*** Opening RECORD EXCERPTS ***

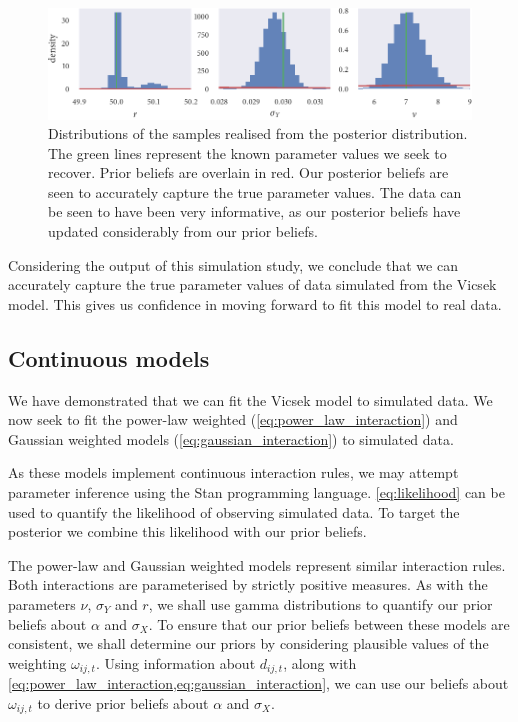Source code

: \begin{figure}[tb]
    \includegraphics{mh_r_hist.pdf}
    \caption{Distributions of the samples realised from the posterior distribution. The
    green lines represent the known parameter values we seek to recover. Prior beliefs are
    overlain in red. Our posterior beliefs are seen to accurately capture the true
    parameter values. The data can be seen to have been very informative, as our posterior
    beliefs have updated considerably from our prior beliefs.}
    \label{fig:vicsek_sim_study_hists}
\end{figure}

Considering the output of this simulation study, we conclude that we can accurately
capture the true parameter values of data simulated from the Vicsek model. This gives us
confidence in moving forward to fit this model to real data.

\subsection{Continuous models}

We have demonstrated that we can fit the Vicsek model to simulated data.  We now seek to
fit the power-law weighted (\cref{eq:power_law_interaction}) and Gaussian weighted models
(\cref{eq:gaussian_interaction}) to simulated data.

As these models implement continuous interaction rules, we may attempt parameter inference
using the Stan programming language. \cref{eq:likelihood} can be used to quantify the likelihood of
observing simulated data. To target the posterior we combine this likelihood with our prior
beliefs.

The power-law and Gaussian weighted models represent similar interaction rules. Both
interactions are parameterised by strictly positive measures. As with the parameters
$\nu$, $\sigma_Y$ and $r$, we shall use gamma distributions to quantify our prior beliefs
about $\alpha$ and $\sigma_X$.  To ensure that our prior beliefs between these models are
consistent, we shall determine our priors by considering plausible values of the weighting
$\omega_{ij,t}$. Using information about $d_{ij,t}$, along with
\cref{eq:power_law_interaction,eq:gaussian_interaction}, we can use our beliefs about
$\omega_{ij,t}$ to derive prior beliefs about $\alpha$ and $\sigma_X$.


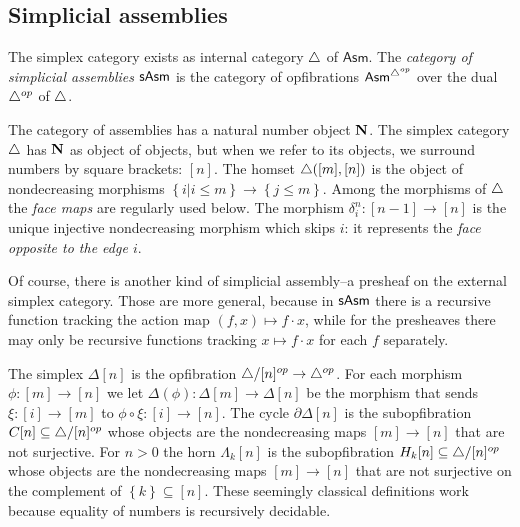 \documentclass{amsart}
\theoremstyle{plain}
\theoremstyle{definition}
\newcommand\set[1]{\left\{#1\right\}}
\newcommand\Asm{\mathsf{Asm}}
\begin{document}
\subsection{Simplicial assemblies}
The simplex category exists as internal category ${\mathord{\triangle}}$ of $\Asm$. The \emph{category of simplicial assemblies} $\mathsf{sAsm}$ is the category of opfibrations $\Asm^{\simcat\dual}$ over the dual ${\mathord{\triangle}}^{op}$ of ${\mathord{\triangle}}$.

The category of assemblies has a natural number object $\mathbf N$. The simplex category ${\mathord{\triangle}}$ has $\mathbf N$ as object of objects, but when we refer to its objects, we surround numbers by square brackets: $[n]$. The homset ${\mathord{\triangle}}([m],[n])$ is the object of nondecreasing morphisms $\set{i|i\leq m}\to\set{j\leq m}$. Among the morphisms of ${\mathord{\triangle}}$ the \emph{face maps} are regularly used below. The morphism $\delta^n_i:[n-1]\to [n]$ is the unique injective nondecreasing morphism which skips $i$: it represents the \emph{face opposite to the edge $i$}.

Of course, there is another kind of simplicial assembly--a presheaf on the external simplex category. Those are more general, because in $\mathsf{sAsm}$ there is a recursive function tracking the action map $(f,x)\mapsto f\cdot x$, while for the presheaves there may only be recursive functions tracking $x\mapsto f\cdot x$ for each $f$ separately.

The simplex $\Delta[n]$ is the opfibration ${\mathord{\triangle}}/[n]^{op}\to{\mathord{\triangle}}^{op}$. For each morphism $\phi:[m]\to[n]$ we let $\Delta(\phi):\Delta[m] \to \Delta[n]$ be the morphism that sends $\xi:[i]\to [m]$ to $\phi\circ \xi:[i]\to [n]$. The cycle $\partial\Delta[n]$ is the subopfibration $C[n]\subseteq {\mathord{\triangle}}/[n]^{op}$ whose objects are the nondecreasing maps $[m]\to[n]$ that are not surjective. For $n>0$ the horn $\Lambda_k[n]$ is the subopfibration $H_k[n]\subseteq{\mathord{\triangle}}/[n]^{op}$ whose objects are the nondecreasing maps $[m]\to[n]$ that are not surjective on the complement of $\set k\subseteq[n]$. These seemingly classical definitions work because equality of numbers is recursively decidable.
\end{document}
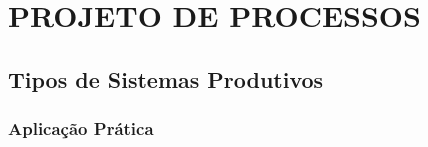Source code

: \chapter{PROJETO DE PROCESSOS}
\label{chap:tiposistemas}

\section{Tipos de Sistemas Produtivos}
\label{sec:metaplic}

\subsection{Aplicação Prática}
\label{subsec:app3}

*** Closing RECORD EXCERPTS ***

## [PROBLEM STATEMENT]
All lines from the start of the entries above through the line containing "confidence in moving" are to be given again exactly; the pictures are not.

## [ANSWER TO THE PROBLEM]
Source code

: \begin{figure}[tb]
    \includegraphics{mh_r_hist.pdf}
    \caption{Distributions of the samples realised from the posterior distribution. The
    green lines represent the known parameter values we seek to recover. Prior beliefs are
    overlain in red. Our posterior beliefs are seen to accurately capture the true
    parameter values. The data can be seen to have been very informative, as our posterior
    beliefs have updated considerably from our prior beliefs.}
    \label{fig:vicsek_sim_study_hists}
\end{figure}

Considering the output of this simulation study, we conclude that we can accurately
capture the true parameter values of data simulated from the Vicsek model. This gives us
confidence in moving forward to fit this model to real data.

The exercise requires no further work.